INPUT DATA >>
>>>>

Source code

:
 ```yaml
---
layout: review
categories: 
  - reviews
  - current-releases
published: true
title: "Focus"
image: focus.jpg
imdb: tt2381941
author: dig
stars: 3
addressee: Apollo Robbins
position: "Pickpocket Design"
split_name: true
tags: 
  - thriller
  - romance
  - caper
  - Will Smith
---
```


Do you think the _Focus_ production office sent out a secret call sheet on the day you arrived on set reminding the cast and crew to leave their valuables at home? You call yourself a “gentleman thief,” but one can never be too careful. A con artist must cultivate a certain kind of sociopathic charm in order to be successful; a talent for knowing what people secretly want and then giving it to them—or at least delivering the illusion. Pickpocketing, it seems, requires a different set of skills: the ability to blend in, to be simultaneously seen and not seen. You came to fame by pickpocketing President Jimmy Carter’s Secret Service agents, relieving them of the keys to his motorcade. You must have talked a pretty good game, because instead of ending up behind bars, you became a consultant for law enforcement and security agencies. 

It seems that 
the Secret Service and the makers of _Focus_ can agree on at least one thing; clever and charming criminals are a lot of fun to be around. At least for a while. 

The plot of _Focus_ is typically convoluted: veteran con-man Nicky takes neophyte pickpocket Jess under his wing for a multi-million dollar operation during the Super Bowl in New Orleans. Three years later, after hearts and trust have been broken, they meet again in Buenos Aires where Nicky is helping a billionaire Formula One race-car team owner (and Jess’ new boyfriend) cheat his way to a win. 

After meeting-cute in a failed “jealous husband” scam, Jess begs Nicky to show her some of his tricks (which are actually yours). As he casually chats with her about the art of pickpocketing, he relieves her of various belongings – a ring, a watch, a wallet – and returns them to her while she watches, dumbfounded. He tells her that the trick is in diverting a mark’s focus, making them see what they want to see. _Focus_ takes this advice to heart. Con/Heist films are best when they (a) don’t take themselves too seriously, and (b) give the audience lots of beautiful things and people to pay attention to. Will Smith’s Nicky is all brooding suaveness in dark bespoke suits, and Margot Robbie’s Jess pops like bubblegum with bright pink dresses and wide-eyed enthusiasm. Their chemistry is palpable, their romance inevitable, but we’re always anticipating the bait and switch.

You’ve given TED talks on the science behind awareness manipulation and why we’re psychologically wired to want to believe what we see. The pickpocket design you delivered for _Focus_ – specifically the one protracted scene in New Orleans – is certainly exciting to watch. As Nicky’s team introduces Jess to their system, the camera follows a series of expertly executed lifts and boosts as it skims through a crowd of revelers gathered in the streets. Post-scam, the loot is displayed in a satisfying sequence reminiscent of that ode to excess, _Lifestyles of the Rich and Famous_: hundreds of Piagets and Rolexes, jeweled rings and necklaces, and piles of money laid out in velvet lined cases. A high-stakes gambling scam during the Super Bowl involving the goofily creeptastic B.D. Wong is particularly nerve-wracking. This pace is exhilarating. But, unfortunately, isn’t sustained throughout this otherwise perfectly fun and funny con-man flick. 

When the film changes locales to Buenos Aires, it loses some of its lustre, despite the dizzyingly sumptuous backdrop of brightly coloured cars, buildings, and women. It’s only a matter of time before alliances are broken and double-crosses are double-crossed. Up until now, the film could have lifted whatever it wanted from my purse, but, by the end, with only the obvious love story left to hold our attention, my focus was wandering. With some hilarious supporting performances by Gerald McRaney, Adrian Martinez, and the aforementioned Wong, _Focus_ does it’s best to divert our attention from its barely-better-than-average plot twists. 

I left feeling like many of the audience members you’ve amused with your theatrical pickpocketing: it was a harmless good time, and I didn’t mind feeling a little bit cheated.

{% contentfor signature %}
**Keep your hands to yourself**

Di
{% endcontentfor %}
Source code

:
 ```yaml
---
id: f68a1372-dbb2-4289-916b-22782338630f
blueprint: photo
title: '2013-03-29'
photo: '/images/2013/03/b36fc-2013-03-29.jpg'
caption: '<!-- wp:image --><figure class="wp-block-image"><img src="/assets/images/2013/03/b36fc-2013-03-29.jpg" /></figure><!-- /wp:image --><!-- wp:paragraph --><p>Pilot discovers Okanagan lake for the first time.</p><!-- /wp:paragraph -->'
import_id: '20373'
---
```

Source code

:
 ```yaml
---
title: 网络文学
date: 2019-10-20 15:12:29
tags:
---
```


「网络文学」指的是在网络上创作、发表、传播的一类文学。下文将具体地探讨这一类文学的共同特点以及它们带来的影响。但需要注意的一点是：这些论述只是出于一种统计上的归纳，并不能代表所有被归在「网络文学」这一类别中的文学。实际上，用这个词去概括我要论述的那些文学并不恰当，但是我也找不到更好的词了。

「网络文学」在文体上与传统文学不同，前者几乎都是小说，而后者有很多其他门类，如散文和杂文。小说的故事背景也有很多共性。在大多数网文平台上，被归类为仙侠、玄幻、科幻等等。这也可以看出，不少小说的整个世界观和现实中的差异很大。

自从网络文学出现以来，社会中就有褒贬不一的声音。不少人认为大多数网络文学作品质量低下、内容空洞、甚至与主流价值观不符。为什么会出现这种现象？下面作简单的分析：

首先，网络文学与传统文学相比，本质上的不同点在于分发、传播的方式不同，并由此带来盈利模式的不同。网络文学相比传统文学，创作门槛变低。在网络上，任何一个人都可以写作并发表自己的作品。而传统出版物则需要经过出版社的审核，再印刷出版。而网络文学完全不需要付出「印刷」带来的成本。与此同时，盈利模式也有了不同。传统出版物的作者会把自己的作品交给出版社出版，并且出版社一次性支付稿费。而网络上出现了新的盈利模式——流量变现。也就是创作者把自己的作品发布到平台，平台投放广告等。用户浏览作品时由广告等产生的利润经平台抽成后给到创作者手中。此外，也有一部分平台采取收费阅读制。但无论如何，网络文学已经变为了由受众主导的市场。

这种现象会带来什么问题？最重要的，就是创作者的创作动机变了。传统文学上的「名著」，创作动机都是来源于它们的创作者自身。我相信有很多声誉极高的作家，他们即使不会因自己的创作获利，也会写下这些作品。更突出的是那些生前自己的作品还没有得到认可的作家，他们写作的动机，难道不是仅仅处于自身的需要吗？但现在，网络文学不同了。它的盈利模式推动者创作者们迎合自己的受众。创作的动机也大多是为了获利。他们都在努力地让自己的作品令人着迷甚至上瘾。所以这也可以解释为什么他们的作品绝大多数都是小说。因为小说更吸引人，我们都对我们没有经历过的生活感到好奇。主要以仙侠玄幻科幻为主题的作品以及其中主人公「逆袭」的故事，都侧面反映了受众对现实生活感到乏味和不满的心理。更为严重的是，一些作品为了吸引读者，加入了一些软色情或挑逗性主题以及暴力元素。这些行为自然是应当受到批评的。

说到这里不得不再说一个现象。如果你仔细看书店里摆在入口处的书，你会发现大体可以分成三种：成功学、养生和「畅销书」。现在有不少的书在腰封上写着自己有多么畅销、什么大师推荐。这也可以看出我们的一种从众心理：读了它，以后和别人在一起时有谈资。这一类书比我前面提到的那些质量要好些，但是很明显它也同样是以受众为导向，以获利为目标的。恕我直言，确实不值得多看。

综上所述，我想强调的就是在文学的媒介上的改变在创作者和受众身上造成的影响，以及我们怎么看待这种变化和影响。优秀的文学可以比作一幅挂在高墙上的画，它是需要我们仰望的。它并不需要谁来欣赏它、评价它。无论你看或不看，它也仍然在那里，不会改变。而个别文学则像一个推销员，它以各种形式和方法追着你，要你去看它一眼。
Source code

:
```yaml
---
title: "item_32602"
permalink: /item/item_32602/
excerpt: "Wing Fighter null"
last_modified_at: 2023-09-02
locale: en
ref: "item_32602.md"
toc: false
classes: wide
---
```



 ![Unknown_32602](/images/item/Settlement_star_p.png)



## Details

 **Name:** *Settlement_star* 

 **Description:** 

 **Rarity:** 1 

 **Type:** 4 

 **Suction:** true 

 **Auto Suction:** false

<<<<

Copy exactly the lines above, starting at the opening line and finishing at the line in which "The plot of" occurs.

Source code

:
 ```yaml
---
layout: review
categories: 
  - reviews
  - current-releases
published: true
title: "Focus"
image: focus.jpg
imdb: tt2381941
author: dig
stars: 3
addressee: Apollo Robbins
position: "Pickpocket Design"
split_name: true
tags: 
  - thriller
  - romance
  - caper
  - Will Smith
---
```


Do you think the _Focus_ production office sent out a secret call sheet on the day you arrived on set reminding the cast and crew to leave their valuables at home? You call yourself a “gentleman thief,” but one can never be too careful. A con artist must cultivate a certain kind of sociopathic charm in order to be successful; a talent for knowing what people secretly want and then giving it to them—or at least delivering the illusion. Pickpocketing, it seems, requires a different set of skills: the ability to blend in, to be simultaneously seen and not seen. You came to fame by pickpocketing President Jimmy Carter’s Secret Service agents, relieving them of the keys to his motorcade. You must have talked a pretty good game, because instead of ending up behind bars, you became a consultant for law enforcement and security agencies. 

It seems that 
the Secret Service and the makers of _Focus_ can agree on at least one thing; clever and charming criminals are a lot of fun to be around. At least for a while. 

The plot of _Focus_ is typically convoluted: veteran con-man Nicky takes neophyte pickpocket Jess under his wing for a multi-million dollar operation during the Super Bowl in New Orleans. Three years later, after hearts and trust have been broken, they meet again in Buenos Aires where Nicky is helping a billionaire Formula One race-car team owner (and Jess’ new boyfriend) cheat his way to a win. 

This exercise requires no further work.